> [THE DATA]:
--- --- ---
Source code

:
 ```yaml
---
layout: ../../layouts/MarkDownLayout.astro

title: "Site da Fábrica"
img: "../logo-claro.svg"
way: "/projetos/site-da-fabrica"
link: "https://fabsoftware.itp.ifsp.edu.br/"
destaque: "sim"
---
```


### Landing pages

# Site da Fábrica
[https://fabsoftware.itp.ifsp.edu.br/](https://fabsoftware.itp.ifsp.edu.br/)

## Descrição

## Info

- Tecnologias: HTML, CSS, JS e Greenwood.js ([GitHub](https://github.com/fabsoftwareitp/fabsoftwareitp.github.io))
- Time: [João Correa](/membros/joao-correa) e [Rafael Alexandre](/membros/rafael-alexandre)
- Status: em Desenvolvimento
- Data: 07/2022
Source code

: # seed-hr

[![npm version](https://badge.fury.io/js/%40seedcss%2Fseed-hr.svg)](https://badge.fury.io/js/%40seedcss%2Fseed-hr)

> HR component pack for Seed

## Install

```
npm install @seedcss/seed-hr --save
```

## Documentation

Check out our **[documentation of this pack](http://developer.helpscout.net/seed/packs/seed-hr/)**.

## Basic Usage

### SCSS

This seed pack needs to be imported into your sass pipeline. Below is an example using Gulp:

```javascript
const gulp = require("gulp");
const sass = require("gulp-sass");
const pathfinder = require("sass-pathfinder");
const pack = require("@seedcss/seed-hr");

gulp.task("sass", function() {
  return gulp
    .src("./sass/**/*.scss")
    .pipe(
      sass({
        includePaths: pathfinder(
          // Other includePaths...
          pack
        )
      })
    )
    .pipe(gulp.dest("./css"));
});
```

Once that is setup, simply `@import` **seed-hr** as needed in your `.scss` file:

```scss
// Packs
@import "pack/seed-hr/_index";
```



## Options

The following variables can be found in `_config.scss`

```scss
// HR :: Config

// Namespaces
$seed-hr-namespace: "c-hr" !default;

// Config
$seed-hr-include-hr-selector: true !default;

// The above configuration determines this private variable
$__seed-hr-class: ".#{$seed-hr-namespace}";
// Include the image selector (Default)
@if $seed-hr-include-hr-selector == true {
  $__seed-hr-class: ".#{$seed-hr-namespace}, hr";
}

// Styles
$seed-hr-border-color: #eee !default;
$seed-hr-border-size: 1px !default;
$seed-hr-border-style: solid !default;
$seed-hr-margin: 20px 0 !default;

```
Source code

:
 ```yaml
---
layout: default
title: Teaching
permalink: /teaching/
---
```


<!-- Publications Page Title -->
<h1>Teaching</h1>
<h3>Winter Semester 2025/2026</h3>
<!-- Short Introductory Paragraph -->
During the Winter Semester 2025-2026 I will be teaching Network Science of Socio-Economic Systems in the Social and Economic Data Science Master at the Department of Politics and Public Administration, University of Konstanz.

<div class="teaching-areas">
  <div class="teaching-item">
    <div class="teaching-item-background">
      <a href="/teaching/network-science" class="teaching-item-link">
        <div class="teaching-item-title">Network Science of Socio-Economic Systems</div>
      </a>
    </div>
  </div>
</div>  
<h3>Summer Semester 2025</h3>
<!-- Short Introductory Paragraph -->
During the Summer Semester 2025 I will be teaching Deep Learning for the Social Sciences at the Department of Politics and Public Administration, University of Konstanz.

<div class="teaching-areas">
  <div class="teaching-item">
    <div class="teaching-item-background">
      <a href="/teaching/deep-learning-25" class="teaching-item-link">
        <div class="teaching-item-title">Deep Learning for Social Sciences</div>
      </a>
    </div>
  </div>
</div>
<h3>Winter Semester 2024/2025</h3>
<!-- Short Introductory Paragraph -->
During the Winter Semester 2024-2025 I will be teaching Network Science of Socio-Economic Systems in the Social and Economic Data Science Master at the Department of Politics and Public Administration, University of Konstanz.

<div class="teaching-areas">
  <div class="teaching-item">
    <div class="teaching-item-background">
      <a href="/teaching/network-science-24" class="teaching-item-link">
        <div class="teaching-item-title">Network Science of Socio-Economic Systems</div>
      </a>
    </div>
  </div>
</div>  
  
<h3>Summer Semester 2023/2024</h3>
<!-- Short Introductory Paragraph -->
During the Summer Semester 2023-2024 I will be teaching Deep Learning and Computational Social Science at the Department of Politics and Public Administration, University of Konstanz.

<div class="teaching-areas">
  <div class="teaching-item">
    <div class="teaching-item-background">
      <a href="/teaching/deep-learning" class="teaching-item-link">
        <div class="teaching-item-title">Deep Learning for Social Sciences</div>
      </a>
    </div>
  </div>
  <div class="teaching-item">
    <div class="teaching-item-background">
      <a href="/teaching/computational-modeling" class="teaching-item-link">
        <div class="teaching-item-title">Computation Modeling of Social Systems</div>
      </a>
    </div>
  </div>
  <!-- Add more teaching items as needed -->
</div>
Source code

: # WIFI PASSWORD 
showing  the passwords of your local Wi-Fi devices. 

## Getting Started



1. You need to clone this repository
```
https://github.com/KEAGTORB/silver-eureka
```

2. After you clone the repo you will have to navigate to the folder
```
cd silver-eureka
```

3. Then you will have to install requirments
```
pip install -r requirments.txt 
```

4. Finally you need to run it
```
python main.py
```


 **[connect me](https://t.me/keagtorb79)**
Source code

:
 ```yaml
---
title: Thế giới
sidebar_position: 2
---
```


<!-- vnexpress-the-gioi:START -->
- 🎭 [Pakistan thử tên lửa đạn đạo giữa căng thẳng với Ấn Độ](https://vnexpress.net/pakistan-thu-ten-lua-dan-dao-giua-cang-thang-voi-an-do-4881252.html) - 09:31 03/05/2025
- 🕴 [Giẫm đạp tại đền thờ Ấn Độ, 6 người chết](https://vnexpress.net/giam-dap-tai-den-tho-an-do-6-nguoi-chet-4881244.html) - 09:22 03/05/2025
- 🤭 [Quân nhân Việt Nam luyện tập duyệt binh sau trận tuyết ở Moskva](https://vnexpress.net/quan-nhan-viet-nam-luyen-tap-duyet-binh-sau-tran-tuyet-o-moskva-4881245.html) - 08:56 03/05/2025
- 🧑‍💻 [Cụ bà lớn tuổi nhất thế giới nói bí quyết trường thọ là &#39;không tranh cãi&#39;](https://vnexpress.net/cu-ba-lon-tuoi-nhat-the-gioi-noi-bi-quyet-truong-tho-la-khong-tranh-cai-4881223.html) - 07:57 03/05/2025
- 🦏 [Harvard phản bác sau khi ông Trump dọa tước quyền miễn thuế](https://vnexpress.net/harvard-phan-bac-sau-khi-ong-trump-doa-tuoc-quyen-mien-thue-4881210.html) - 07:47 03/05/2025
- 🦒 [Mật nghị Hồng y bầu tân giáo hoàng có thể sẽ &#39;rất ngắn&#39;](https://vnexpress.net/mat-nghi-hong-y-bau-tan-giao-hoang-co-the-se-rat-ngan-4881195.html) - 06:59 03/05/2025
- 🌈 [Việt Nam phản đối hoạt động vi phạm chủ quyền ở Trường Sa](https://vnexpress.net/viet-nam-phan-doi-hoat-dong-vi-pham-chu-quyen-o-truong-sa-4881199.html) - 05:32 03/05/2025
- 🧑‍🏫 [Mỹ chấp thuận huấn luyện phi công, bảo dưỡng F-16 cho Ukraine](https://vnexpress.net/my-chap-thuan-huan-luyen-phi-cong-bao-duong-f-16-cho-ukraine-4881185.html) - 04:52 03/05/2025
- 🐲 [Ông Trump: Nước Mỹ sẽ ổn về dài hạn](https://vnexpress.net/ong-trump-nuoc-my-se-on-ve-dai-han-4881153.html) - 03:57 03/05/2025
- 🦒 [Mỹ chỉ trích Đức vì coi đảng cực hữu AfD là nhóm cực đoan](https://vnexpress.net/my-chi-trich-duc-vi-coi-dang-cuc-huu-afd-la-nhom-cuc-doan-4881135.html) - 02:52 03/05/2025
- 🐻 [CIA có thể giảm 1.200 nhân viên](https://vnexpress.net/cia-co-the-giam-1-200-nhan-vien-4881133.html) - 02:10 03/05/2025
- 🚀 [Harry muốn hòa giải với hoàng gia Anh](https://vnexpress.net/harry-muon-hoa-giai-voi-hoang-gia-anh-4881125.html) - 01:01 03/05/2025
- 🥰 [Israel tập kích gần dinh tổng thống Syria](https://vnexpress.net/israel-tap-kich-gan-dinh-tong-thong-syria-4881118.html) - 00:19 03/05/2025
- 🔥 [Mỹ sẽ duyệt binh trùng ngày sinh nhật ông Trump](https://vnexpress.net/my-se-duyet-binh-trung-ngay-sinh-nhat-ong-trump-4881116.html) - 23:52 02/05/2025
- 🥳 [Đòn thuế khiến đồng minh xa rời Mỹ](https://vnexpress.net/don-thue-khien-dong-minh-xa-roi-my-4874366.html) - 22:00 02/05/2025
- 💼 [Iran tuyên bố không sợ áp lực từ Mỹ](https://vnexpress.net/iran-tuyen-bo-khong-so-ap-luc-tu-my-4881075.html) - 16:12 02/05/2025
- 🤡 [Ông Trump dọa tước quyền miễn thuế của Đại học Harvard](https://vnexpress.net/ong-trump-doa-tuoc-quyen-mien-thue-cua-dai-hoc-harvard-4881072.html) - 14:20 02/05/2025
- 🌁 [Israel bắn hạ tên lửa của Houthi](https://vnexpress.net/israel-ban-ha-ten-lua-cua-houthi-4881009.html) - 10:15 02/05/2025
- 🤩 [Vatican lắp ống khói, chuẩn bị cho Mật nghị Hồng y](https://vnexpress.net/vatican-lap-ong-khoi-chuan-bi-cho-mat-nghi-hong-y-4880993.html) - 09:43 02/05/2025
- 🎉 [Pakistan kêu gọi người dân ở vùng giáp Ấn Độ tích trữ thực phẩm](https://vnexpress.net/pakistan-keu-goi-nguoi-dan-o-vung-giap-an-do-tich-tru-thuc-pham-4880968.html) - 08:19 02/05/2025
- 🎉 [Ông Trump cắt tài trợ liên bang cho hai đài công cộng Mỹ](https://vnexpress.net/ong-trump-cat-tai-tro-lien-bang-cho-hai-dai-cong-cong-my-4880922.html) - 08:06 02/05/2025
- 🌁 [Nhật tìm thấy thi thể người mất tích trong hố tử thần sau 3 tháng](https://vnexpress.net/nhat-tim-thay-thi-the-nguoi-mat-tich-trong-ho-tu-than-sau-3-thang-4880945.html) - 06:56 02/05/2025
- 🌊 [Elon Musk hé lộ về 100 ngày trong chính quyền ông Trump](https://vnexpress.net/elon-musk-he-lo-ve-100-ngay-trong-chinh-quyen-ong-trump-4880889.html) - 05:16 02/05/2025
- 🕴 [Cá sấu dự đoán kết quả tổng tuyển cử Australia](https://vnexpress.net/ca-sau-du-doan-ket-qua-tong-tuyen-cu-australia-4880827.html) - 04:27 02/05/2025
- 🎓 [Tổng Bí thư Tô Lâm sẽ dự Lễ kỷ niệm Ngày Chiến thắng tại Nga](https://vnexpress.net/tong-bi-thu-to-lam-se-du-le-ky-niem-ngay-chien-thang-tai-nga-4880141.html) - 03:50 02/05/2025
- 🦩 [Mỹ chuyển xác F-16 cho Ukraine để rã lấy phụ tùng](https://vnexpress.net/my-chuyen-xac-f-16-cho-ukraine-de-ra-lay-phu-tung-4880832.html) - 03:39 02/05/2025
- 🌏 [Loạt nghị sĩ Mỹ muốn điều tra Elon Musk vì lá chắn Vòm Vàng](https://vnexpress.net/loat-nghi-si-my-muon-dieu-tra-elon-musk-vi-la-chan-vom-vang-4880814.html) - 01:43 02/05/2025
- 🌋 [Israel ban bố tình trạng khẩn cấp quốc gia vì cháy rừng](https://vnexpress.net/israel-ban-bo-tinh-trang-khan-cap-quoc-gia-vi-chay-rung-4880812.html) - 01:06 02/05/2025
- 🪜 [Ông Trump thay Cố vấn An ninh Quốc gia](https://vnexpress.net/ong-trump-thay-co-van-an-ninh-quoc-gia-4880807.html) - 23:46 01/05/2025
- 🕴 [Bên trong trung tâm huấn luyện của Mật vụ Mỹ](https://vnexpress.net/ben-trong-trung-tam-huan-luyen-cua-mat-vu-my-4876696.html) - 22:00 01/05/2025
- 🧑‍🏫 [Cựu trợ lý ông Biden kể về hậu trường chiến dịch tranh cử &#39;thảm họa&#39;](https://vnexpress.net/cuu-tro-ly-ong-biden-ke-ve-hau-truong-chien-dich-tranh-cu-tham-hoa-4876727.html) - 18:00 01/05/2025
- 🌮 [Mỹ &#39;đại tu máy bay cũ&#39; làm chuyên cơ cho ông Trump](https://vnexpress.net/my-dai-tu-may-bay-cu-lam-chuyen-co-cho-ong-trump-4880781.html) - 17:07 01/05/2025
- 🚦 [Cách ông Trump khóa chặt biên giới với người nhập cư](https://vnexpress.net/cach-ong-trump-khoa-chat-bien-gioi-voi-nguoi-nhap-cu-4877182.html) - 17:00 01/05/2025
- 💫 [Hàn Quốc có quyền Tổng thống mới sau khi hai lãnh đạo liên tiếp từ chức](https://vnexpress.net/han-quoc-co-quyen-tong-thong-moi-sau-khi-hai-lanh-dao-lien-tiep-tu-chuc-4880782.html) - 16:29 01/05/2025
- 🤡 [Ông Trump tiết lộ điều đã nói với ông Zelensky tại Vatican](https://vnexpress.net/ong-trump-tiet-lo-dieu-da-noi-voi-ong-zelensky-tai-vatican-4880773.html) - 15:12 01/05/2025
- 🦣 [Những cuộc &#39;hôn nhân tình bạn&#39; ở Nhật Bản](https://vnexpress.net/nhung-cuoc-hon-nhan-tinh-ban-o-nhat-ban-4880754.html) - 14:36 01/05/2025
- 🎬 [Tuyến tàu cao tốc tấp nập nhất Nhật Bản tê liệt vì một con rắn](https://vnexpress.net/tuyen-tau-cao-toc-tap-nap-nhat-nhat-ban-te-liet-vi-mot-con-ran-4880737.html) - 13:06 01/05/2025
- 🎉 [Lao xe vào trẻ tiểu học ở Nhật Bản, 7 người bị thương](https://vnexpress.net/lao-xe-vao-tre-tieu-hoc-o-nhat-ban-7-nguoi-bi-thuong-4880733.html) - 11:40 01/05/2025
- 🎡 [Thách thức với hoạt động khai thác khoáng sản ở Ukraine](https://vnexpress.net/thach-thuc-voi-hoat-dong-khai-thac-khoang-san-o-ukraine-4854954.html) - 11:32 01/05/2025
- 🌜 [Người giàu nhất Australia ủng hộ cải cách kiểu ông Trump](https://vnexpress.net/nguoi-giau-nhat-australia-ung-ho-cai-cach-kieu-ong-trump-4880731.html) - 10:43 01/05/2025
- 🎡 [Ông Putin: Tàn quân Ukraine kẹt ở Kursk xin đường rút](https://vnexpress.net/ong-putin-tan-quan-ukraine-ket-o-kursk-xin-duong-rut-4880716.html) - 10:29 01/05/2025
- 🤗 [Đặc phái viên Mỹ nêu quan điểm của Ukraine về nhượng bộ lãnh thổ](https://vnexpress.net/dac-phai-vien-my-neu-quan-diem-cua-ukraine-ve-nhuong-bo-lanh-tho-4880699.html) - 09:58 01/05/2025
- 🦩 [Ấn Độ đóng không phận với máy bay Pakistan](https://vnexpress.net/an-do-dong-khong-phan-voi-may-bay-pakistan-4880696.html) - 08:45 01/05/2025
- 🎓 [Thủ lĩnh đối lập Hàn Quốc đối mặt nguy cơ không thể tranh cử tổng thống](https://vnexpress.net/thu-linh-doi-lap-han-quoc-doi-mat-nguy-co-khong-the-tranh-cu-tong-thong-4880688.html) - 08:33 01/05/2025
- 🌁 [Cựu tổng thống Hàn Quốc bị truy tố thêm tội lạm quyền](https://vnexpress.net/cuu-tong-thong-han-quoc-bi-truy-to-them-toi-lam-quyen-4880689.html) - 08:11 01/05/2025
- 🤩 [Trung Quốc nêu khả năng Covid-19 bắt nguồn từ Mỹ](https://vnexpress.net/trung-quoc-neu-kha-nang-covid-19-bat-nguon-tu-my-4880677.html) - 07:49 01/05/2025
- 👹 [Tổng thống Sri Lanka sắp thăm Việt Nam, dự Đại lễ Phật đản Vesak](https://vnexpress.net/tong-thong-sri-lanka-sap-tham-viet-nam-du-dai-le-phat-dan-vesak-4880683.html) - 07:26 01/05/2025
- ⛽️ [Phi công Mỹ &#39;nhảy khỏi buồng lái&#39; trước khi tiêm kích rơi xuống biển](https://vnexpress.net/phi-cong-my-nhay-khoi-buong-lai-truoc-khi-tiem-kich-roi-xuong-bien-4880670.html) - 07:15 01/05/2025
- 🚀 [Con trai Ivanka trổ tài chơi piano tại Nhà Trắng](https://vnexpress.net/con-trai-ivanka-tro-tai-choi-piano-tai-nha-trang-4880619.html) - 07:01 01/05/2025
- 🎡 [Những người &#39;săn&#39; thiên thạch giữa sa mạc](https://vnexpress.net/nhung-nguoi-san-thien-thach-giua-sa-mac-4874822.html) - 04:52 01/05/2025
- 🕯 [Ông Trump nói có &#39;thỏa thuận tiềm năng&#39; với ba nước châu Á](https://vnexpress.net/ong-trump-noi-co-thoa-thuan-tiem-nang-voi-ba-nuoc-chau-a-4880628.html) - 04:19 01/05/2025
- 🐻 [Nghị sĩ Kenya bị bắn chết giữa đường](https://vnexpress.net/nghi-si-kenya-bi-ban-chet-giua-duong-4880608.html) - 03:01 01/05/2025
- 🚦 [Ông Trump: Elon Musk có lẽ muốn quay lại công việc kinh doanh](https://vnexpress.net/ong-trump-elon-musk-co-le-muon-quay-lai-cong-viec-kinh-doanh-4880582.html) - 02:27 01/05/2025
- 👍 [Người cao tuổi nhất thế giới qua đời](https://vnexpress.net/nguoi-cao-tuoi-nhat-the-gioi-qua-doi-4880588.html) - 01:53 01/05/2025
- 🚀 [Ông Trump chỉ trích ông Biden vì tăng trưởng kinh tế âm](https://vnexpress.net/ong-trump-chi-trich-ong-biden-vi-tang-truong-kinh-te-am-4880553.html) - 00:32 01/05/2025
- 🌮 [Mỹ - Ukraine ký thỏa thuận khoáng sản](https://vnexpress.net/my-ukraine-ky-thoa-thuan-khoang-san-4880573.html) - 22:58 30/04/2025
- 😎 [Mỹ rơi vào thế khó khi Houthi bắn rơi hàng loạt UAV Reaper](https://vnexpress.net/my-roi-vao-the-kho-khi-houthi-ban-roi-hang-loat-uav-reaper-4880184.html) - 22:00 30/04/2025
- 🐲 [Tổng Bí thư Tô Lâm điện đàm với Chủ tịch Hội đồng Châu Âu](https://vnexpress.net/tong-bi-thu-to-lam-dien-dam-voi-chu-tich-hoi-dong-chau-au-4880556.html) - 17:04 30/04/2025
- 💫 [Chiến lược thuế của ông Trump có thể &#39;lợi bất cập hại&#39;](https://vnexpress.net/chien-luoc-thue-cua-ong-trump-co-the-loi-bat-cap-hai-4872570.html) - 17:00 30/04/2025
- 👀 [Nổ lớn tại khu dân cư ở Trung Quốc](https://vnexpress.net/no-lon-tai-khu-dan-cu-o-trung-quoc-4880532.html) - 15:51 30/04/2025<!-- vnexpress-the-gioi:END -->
--- --- ---
> [WORK REQUEST]:
Above are the records; repeat exactly the lines from the one holding "<h3>Summer Semester 2023/2024</h3>" down to the one holding "<!-- vnexpress-the-gioi:START -->", end lines included.

> [RESPONSE AREA]:
<h3>Summer Semester 2023/2024</h3>
<!-- Short Introductory Paragraph -->
During the Summer Semester 2023-2024 I will be teaching Deep Learning and Computational Social Science at the Department of Politics and Public Administration, University of Konstanz.

<div class="teaching-areas">
  <div class="teaching-item">
    <div class="teaching-item-background">
      <a href="/teaching/deep-learning" class="teaching-item-link">
        <div class="teaching-item-title">Deep Learning for Social Sciences</div>
      </a>
    </div>
  </div>
  <div class="teaching-item">
    <div class="teaching-item-background">
      <a href="/teaching/computational-modeling" class="teaching-item-link">
        <div class="teaching-item-title">Computation Modeling of Social Systems</div>
      </a>
    </div>
  </div>
  <!-- Add more teaching items as needed -->
</div>
Source code

: # WIFI PASSWORD 
showing  the passwords of your local Wi-Fi devices. 

## Getting Started



1. You need to clone this repository
```
https://github.com/KEAGTORB/silver-eureka
```

2. After you clone the repo you will have to navigate to the folder
```
cd silver-eureka
```

3. Then you will have to install requirments
```
pip install -r requirments.txt 
```

4. Finally you need to run it
```
python main.py
```


 **[connect me](https://t.me/keagtorb79)**
Source code

:
 ```yaml
---
title: Thế giới
sidebar_position: 2
---
```


<!-- vnexpress-the-gioi:START -->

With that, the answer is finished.